START Records for this exercise

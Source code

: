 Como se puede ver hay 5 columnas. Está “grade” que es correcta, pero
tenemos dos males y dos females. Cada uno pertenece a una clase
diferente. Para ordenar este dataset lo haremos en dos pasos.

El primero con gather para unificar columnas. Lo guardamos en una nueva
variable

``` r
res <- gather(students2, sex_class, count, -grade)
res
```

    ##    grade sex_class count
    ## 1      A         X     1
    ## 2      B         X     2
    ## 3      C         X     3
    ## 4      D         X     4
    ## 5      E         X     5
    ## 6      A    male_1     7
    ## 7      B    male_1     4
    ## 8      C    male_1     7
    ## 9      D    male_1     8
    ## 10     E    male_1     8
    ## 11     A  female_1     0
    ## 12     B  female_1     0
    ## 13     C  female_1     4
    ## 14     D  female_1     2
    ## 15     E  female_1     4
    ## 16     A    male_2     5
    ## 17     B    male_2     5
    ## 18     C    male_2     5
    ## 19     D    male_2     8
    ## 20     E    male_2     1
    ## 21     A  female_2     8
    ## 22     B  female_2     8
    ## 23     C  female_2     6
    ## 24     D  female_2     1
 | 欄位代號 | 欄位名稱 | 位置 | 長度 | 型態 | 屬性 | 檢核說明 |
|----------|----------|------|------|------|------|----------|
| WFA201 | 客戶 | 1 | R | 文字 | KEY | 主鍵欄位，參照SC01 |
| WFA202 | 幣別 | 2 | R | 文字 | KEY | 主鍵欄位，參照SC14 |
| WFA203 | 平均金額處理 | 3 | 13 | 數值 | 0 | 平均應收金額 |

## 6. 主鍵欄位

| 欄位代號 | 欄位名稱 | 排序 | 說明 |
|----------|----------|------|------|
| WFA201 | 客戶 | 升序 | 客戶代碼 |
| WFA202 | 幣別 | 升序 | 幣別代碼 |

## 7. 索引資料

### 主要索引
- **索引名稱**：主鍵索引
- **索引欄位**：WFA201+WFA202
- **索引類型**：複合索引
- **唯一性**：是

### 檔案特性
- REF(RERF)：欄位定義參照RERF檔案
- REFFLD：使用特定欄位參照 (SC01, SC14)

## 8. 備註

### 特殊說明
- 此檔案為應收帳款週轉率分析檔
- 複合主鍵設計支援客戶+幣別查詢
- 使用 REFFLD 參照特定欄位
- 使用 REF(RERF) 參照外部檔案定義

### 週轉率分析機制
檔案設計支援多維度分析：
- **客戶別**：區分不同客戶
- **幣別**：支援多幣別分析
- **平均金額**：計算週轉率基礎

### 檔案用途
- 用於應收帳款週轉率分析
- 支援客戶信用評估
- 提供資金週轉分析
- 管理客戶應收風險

END Records for this exercise

Exercise details: All of the records are to be reproduced exactly as they were given.

Response area:
Source code

: Como se puede ver hay 5 columnas. Está “grade” que es correcta, pero
tenemos dos males y dos females. Cada uno pertenece a una clase
diferente. Para ordenar este dataset lo haremos en dos pasos.

El primero con gather para unificar columnas. Lo guardamos en una nueva
variable

``` r
res <- gather(students2, sex_class, count, -grade)
res
```

    ##    grade sex_class count
    ## 1      A         X     1
    ## 2      B         X     2
    ## 3      C         X     3
    ## 4      D         X     4
    ## 5      E         X     5
    ## 6      A    male_1     7
    ## 7      B    male_1     4
    ## 8      C    male_1     7
    ## 9      D    male_1     8
    ## 10     E    male_1     8
    ## 11     A  female_1     0
    ## 12     B  female_1     0
    ## 13     C  female_1     4
    ## 14     D  female_1     2
    ## 15     E  female_1     4
    ## 16     A    male_2     5
    ## 17     B    male_2     5
    ## 18     C    male_2     5
    ## 19     D    male_2     8
    ## 20     E    male_2     1
    ## 21     A  female_2     8
    ## 22     B  female_2     8
    ## 23     C  female_2     6
    ## 24     D  female_2     1
 | 欄位代號 | 欄位名稱 | 位置 | 長度 | 型態 | 屬性 | 檢核說明 |
|----------|----------|------|------|------|------|----------|
| WFA201 | 客戶 | 1 | R | 文字 | KEY | 主鍵欄位，參照SC01 |
| WFA202 | 幣別 | 2 | R | 文字 | KEY | 主鍵欄位，參照SC14 |
| WFA203 | 平均金額處理 | 3 | 13 | 數值 | 0 | 平均應收金額 |

## 6. 主鍵欄位

| 欄位代號 | 欄位名稱 | 排序 | 說明 |
|----------|----------|------|------|
| WFA201 | 客戶 | 升序 | 客戶代碼 |
| WFA202 | 幣別 | 升序 | 幣別代碼 |

## 7. 索引資料

### 主要索引
- **索引名稱**：主鍵索引
- **索引欄位**：WFA201+WFA202
- **索引類型**：複合索引
- **唯一性**：是

### 檔案特性
- REF(RERF)：欄位定義參照RERF檔案
- REFFLD：使用特定欄位參照 (SC01, SC14)

## 8. 備註

### 特殊說明
- 此檔案為應收帳款週轉率分析檔
- 複合主鍵設計支援客戶+幣別查詢
- 使用 REFFLD 參照特定欄位
- 使用 REF(RERF) 參照外部檔案定義

### 週轉率分析機制
檔案設計支援多維度分析：
- **客戶別**：區分不同客戶
- **幣別**：支援多幣別分析
- **平均金額**：計算週轉率基礎

### 檔案用途
- 用於應收帳款週轉率分析
- 支援客戶信用評估
- 提供資金週轉分析
- 管理客戶應收風險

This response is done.